[Task prompt]: In the records below, find the line that contains "common property is" and the line that contains "Quadtrees are most", then retype exactly those two lines and every line between them.

[Listed records]:
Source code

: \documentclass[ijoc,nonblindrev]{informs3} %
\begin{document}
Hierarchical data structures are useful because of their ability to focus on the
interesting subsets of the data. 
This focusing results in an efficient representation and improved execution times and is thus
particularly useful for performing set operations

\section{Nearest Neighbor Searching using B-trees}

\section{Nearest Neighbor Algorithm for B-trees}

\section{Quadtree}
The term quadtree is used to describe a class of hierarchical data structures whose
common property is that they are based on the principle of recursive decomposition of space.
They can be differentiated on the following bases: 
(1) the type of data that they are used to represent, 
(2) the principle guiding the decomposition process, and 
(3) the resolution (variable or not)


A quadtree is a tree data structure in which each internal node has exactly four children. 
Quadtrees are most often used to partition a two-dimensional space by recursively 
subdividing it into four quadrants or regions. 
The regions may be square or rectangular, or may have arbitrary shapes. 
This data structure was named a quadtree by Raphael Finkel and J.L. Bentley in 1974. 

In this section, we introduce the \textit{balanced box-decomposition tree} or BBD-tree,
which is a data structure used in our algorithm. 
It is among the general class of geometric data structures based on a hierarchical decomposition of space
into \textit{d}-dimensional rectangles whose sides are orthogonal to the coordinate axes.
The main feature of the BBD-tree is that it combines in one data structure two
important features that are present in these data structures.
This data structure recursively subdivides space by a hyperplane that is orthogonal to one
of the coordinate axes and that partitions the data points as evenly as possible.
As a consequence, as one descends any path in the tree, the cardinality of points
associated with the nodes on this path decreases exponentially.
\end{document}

[Final answer]:
common property is that they are based on the principle of recursive decomposition of space.
They can be differentiated on the following bases: 
(1) the type of data that they are used to represent, 
(2) the principle guiding the decomposition process, and 
(3) the resolution (variable or not)


A quadtree is a tree data structure in which each internal node has exactly four children. 
Quadtrees are most often used to partition a two-dimensional space by recursively 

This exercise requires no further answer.